Vu sa mine renfrognée, Mélanie n’essaya pas de parler au Enzo de son époque. Ils restèrent là, à regarder son jeune lui pendant une dizaine de minutes. Dizaine de minutes où il envoya six vagues d’essence de démon avait compris Mélanie.

Et puis d’un coup la porte s’ouvrit. Trois Zodiaques débarquèrent dans la pièce. Parmi eux, Mélanie reconnut tout de suite l’ancien des Balances. Il était là accompagné de l’oncle de Martin, et d’un Capricorne qu’elle reconnut à son symbole.

— Alors tu es bel et bien vrai, commença le Balance de sa voix éraillée.

Il s’avança vers Enzo, se pencha comme il put malgré son âge et posa une main sur sa tête. Aussitôt, les tremblements du Serpentaire cessèrent.

— Tu as besoin de nous, continua-t-il. Sans nous, tu ne peux pas vivre. À partir de maintenant, tu feras ce qu’on te demande si tu ne veux pas devenir une bombe.

L’image se brouilla devant les yeux de Mélanie. Le jeune Enzo et les trois autres Zodiaques disparurent, tandis que le Serpentaire refermait le bocal et le souvenir par la même occasion.

— Qu’est-ce que cela signifie ? demanda-t-elle.

— Tous nos dons sont aussi des malédictions. Il y a chaque fois un revers de la médaille. Les Serpentaires, nous absorbons une énergie que nous sommes les seules à percevoir et nous l’emmagasinons en nous. Le problème est que nous n’avons aucun contrôle dessus et lorsqu’on en absorbe trop alors on a besoin de se décharger. Soit nous explosons et libérons cette énergie qui transforme les humains en démons, soit nous la transmettons aux Zodiaques qui y sont immunisés.

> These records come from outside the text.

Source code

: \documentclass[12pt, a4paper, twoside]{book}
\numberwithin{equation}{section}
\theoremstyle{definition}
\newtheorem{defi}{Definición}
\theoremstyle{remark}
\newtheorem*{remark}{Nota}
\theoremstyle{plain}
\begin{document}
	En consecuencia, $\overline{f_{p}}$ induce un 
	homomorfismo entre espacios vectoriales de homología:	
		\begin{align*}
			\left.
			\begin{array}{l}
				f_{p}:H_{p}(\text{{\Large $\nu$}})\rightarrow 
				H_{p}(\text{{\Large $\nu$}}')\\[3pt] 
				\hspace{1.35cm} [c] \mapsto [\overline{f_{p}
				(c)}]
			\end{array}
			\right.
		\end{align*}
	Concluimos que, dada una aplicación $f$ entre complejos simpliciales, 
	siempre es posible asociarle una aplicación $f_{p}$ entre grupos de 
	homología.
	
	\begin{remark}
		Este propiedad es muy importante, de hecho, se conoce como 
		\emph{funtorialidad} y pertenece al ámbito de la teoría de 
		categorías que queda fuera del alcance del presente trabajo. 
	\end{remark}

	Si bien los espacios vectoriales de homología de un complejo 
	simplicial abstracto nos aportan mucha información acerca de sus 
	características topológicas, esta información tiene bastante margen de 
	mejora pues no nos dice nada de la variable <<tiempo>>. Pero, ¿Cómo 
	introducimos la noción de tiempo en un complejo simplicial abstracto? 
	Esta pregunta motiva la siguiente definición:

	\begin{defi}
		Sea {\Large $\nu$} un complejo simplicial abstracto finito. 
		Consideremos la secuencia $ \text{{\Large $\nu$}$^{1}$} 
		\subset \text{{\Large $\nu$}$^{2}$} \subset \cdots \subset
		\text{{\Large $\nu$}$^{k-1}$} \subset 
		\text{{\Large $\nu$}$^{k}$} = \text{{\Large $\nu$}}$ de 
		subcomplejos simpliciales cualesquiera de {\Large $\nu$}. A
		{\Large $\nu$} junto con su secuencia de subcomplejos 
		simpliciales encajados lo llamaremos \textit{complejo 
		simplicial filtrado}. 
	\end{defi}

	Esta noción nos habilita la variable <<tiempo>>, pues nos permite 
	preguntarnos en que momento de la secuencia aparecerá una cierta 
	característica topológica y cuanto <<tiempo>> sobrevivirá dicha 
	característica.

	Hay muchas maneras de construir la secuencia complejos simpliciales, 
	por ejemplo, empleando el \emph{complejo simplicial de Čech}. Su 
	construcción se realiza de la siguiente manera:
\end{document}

— Sauf que depuis votre bannissement, vous êtes seuls… comprit Mélanie.

— Tu l’as vu toi-même, à cette époque, sans personne, je libérais cette énergie en continu. Je ne pouvais plus sortir du bunker. J’étais un danger pour tous les humains. S’ils ne m’avaient pas trouvé, j’aurais sombré dans la folie et j’aurai sûrement mis fin à mes jours.

— Tu les aides pour pouvoir continuer à vivre, conclut-elle.

— C’est égoïste, je sais. Mais maintenant que vous êtes là, j’ai une chance de m’en sortir. Une chance de rattraper mes erreurs.

— Je comprends… Mais si tu veux convaincre les autres, et surtout Adrien, il va falloir sauver Maxime.

— Je sais et je suis sûre de ce que j’avance. On peut le sauver en améliorant le pouvoir d’Adrien. Sa barrière fait disparaître l’essence démoniaque lorsqu’elle est accrochée à un corps, en la modifiant, il pourrait l’aspirer sans qu’elle n'ait d’hôte.

— Il pourrait alors la récupérer quand Martin la fait fondre !

— Exactement, il n’y a qu’à concocter la formule et ils pourront le sauver.

— Mais ce n’est pas ce que tu essaies de créer depuis tout ce temps ? De recréer la formule qui a permis de faire évoluer le pouvoir de Martin.

— Si, mais je l’ai fait tourner en rond depuis tout ce temps. Mon père m’a transmis le procédé.

Elle le vit fermer les yeux une nouvelle et cette fois-ci, ce fut un petit cahier qui prit des couleurs sur la table centrale. Il l’ouvrit et Mélanie put y lire tous les ingrédients dont ils avaient besoin. Ce n’était pas si compliqué. Ils pouvaient le faire. Ils pouvaient sauver Maxime.